# CNN initialization, activation and optimization

This notebook demonstrates the performance of CNNs with different configurations.

In particular it explores the Kaiming-He, Xavier, uniform and PyTorch default weight initialization. It also utilizes activation functions such as relu and sigmoid and compares Adam and SDG optimizers.

## Set up paths and imports

In [None]:
import os

import torch
import torch.nn.functional as F
from torchvision import transforms

if not os.path.exists("./notebooks"):
    %cd ..

import src.model
from src.training import do_train, do_test
from src.dataset import prepare_dataset_loaders
from src.data_processing import load_mean_std
from src.config import DATASET_DIR

wandb_enabled = False

## 1. Load standarization data and define Config

In [None]:
mean, std = load_mean_std(f"{DATASET_DIR}/scaling_params.json")

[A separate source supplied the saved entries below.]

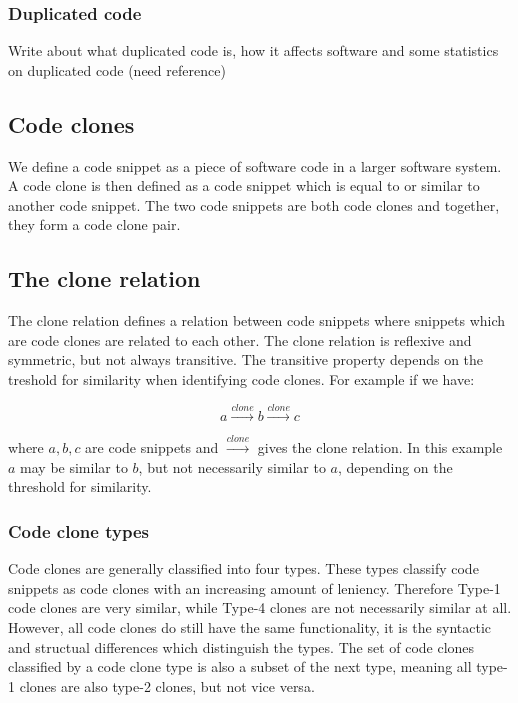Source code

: \documentclass[12pt]{article}
\begin{document}
\subsubsection{Duplicated code}

Write about what duplicated code is, how it affects software and some statistics on
duplicated code (need reference)

\subsection{Code clones}

We define a code snippet as a piece of software code in a larger software system. A code
clone is then defined as a code snippet which is equal to or similar to another code
snippet. The two code snippets are both code clones and together, they form a code clone
pair. 

\subsection{The clone relation}
The clone relation defines a relation between code snippets where snippets which are
code clones are related to each other. The clone relation is reflexive and symmetric, but
not always transitive. The transitive property depends on the treshold for similarity when
identifying code clones. For example if we have:

$$a \xrightarrow{clone} b \xrightarrow{clone} c$$

where $a,b,c$ are code snippets and $\xrightarrow{clone}$ gives the clone relation. In
this example $a$ may be similar to $b$, but not necessarily similar to $a$, depending on
the threshold for similarity.

\subsubsection{Code clone types}

Code clones are generally classified into four types.\cite{Inoue_introduction_to_cc} These
types classify code snippets as code clones with an increasing amount of leniency.
Therefore Type-1 code clones are very similar, while Type-4 clones are not necessarily
similar at all. However, all code clones do still have the same functionality, it is the
syntactic and structual differences which distinguish the types. The set of code clones
classified by a code clone type is also a subset of the next type, meaning all type-1
clones are also type-2 clones, but not vice versa.
\end{document}
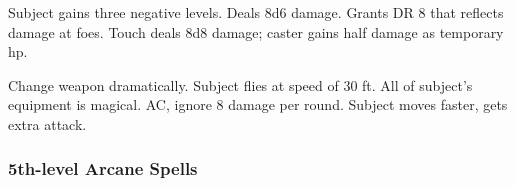 \begin{swspelllist}
   Subject gains three negative levels.
   Deals 8d6 damage.
   Grants DR 8 that reflects damage at foes.
   Touch deals 8d8 damage; caster gains half damage as temporary hp.

   Change weapon dramatically.
   Subject flies at speed of 30 ft.
   All of subject's equipment is magical.
    AC, ignore 8 damage per round.
   Subject moves faster, gets extra attack.
\end{swspelllist}

\subsubsection{5th-level Arcane Spells} 
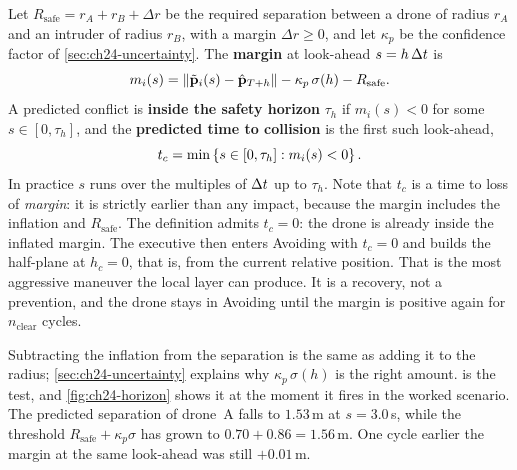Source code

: \begin{definition}
\label{def:ch24-inside}
Let $R_{\mathrm{safe}} = r_A + r_B + \Delta r$ be the required separation
between a drone of radius $r_A$ and an intruder of radius $r_B$, with a
margin $\Delta r \ge 0$, and let $\kappa_p$ be the confidence factor of
\cref{sec:ch24-uncertainty}. The \textbf{margin}
at look-ahead $s = h\,\dt$ is
\begin{equation}
  m_i(s) = \norm{\tilde{\pos}_i(s) - \hat{\pos}_{T+h}} - \kappa_p\,\sigma(h) - R_{\mathrm{safe}}.
  \label{eq:ch24-margin}
\end{equation}
A predicted conflict is \textbf{inside the safety horizon} $\tau_h$ if
$m_i(s) < 0$ for some $s \in [0, \tau_h]$, and the \textbf{predicted time to
collision} is the first such look-ahead,
\begin{equation}
  t_c = \min\set{s \in [0, \tau_h] : m_i(s) < 0}.
  \label{eq:ch24-tc}
\end{equation}
In practice $s$ runs over the multiples of $\dt$ up to $\tau_h$. Note that
$t_c$ is a time to loss of \emph{margin}: it is strictly earlier than any
impact, because the margin includes the inflation and $R_{\mathrm{safe}}$.
The definition admits $t_c = 0$: the drone is already inside the inflated
margin. The executive then enters Avoiding with $t_c = 0$ and builds the
\orca half-plane at $h_c = 0$, that is, from the current relative
position. That is the most aggressive maneuver the local layer can
produce. It is a recovery, not a prevention, and the drone stays in
Avoiding until the margin is positive again for $n_{\mathrm{clear}}$
cycles.
\end{definition}

Subtracting the inflation from the separation is the same as adding it to
the radius; \cref{sec:ch24-uncertainty} explains why $\kappa_p\,\sigma(h)$
is the right amount.  is the test, and
\cref{fig:ch24-horizon} shows it at the moment it fires in the worked
scenario. The predicted separation of drone~A falls to $1.53$\,m at
$s = 3.0$\,s, while the threshold $R_{\mathrm{safe}} + \kappa_p\sigma$ has
grown to $0.70 + 0.86 = 1.56$\,m. One cycle earlier the margin at the same
look-ahead was still $+0.01$\,m.

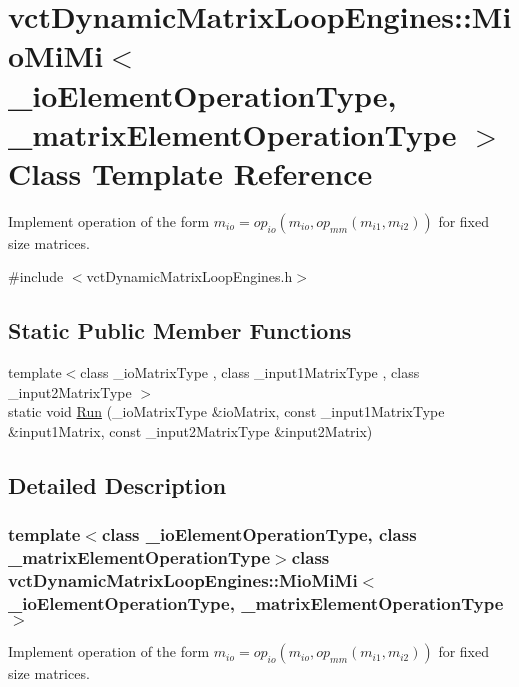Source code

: \hypertarget{classvct_dynamic_matrix_loop_engines_1_1_mio_mi_mi}{}\section{vct\+Dynamic\+Matrix\+Loop\+Engines\+:\+:Mio\+Mi\+Mi$<$ \+\_\+io\+Element\+Operation\+Type, \+\_\+matrix\+Element\+Operation\+Type $>$ Class Template Reference}
\label{classvct_dynamic_matrix_loop_engines_1_1_mio_mi_mi}


Implement operation of the form $m_{io} = op_{io}(m_{io}, op_{mm}(m_{i1}, m_{i2}))$ for fixed size matrices.  




{\ttfamily \#include $<$vct\+Dynamic\+Matrix\+Loop\+Engines.\+h$>$}

\subsection*{Static Public Member Functions}
\begin{DoxyCompactItemize}
\item 
{\footnotesize template$<$class \+\_\+io\+Matrix\+Type , class \+\_\+input1\+Matrix\+Type , class \+\_\+input2\+Matrix\+Type $>$ }\\static void \hyperlink{classvct_dynamic_matrix_loop_engines_1_1_mio_mi_mi_a504e413cf784f3211d8e5c140df6c204}{Run} (\+\_\+io\+Matrix\+Type \&io\+Matrix, const \+\_\+input1\+Matrix\+Type \&input1\+Matrix, const \+\_\+input2\+Matrix\+Type \&input2\+Matrix)
\end{DoxyCompactItemize}


\subsection{Detailed Description}
\subsubsection*{template$<$class \+\_\+io\+Element\+Operation\+Type, class \+\_\+matrix\+Element\+Operation\+Type$>$class vct\+Dynamic\+Matrix\+Loop\+Engines\+::\+Mio\+Mi\+Mi$<$ \+\_\+io\+Element\+Operation\+Type, \+\_\+matrix\+Element\+Operation\+Type $>$}

Implement operation of the form $m_{io} = op_{io}(m_{io}, op_{mm}(m_{i1}, m_{i2}))$ for fixed size matrices.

he = lambda m: torch.nn.init.kaiming_uniform_(m.weight, nonlinearity='relu')
xavier = lambda m: torch.nn.init.xavier_uniform_(m.weight)
uniform = lambda m: torch.nn.init.uniform_(m.weight)

transform = transforms.Compose([
    transforms.Resize((32,32)),
    transforms.ToTensor(),
    transforms.Normalize(mean, std)
])
criterion = torch.nn.CrossEntropyLoss()

class Config:
    def __init__(self, lr=0.001, epochs=40, batch_size=32):
        self.learning_rate = lr
        self.epochs = epochs
        self.batch_size = batch_size

### Optionally initialize W&B project

In [None]:
wandb_enabled = True

## 2. Choose device

In [None]:
device = torch.device("cuda" if torch.cuda.is_available() else "cpu")

# Choose your architecture

The configuration below proved to be the best overall and achieved the fastest convergence.

Almost all other configurations presented in this notebook, while slightly worse, still achieved similar performance.

In [None]:
name = "INIT:PyTorch-ACT:Relu-OPT:Adam-LR:0.001"
model = src.model.OriginalSizeCNN(
    initialize=None,
    activation=F.relu,
)
config = Config(
    lr=0.001,
)
optimizer = torch.optim.Adam(model.parameters(), lr=config.learning_rate)

Switching activation on the final layer to Sigmoid visibly slows down convergence.

However, the results after 50 epochs are extremely close to Relu.

In [None]:
name = "INIT:PyTorch-ACT:Sigmoid-OPT:Adam-LR:0.001"
model = src.model.OriginalSizeCNN(
    initialize=None,
    activation=F.sigmoid,
)
config = Config(
    lr=0.001,
)
optimizer = torch.optim.Adam(model.parameters(), lr=config.learning_rate)

This configuration converges very slowly due to the combination of SDG optimizer and learning rate of 0.001.

It's worth noting that the same learning rate yields good results when used with Adam.

In [None]:
name = "INIT:PyTorch-ACT:Sigmoid-OPT:SDG-LR:0.001"
model = src.model.OriginalSizeCNN(
    initialize=None,
    activation=F.sigmoid,
)
config = Config(
    lr=0.001,
)
optimizer = torch.optim.SDG(model.parameters(), lr=config.learning_rate)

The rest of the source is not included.